Tally up every line in the records beneath that has "específicos", and write down only the total.

──────── DATA

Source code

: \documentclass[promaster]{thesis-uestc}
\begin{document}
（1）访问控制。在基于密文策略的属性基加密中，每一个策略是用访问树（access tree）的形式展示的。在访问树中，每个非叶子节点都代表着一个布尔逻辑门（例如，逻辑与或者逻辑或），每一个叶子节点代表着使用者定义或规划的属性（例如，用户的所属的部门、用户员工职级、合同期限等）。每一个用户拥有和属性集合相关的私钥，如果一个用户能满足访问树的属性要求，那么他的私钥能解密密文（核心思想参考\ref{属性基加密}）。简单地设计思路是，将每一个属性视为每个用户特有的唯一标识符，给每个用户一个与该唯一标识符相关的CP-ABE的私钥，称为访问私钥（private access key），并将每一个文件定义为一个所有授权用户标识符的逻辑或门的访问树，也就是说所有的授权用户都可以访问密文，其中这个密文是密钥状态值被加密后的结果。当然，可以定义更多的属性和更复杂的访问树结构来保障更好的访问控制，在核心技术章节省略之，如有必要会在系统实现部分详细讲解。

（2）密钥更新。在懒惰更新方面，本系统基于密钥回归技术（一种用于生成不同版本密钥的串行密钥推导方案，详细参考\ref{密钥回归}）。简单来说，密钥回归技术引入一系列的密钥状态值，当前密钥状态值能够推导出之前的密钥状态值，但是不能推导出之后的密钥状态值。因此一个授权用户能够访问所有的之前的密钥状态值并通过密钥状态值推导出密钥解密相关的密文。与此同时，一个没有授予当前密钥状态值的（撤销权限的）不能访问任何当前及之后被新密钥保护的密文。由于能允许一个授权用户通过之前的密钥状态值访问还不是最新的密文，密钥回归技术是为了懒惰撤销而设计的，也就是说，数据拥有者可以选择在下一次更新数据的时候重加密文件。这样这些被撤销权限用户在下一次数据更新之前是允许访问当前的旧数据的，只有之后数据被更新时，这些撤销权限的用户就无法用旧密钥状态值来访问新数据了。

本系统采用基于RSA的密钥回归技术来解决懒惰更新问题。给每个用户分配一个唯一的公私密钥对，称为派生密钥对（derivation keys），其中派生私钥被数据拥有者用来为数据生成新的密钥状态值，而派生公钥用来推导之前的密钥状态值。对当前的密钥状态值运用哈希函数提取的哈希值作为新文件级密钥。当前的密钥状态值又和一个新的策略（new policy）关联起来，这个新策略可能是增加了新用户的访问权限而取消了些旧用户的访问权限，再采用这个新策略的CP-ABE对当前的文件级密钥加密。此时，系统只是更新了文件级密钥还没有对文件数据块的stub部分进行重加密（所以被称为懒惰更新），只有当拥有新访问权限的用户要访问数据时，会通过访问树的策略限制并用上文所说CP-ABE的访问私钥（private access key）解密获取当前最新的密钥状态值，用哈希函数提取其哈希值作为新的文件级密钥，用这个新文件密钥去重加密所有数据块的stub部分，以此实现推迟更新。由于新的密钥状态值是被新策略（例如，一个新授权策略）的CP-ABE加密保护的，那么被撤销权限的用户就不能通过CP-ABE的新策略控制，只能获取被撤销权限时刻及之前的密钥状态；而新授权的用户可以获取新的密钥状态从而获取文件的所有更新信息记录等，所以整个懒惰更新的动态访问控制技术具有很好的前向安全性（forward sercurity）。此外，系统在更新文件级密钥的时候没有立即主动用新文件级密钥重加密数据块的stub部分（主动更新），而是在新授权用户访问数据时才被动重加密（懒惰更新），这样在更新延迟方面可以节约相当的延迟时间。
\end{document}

────────────────
──────── DATA

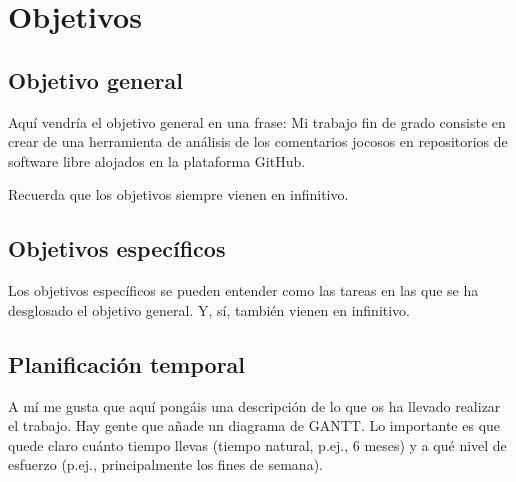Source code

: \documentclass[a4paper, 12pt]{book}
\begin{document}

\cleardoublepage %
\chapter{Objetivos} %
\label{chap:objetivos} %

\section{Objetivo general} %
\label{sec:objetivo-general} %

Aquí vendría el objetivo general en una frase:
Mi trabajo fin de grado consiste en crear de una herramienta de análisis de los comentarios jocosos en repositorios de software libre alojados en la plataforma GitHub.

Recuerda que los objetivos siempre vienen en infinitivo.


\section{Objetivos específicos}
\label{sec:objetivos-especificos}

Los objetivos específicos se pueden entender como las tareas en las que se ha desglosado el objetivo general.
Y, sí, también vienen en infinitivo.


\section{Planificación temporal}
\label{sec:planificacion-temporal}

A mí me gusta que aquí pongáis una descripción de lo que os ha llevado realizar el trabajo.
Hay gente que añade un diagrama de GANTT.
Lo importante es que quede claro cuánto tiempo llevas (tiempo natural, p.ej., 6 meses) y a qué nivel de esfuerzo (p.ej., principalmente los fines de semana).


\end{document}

────────────────

#### REPLY:
2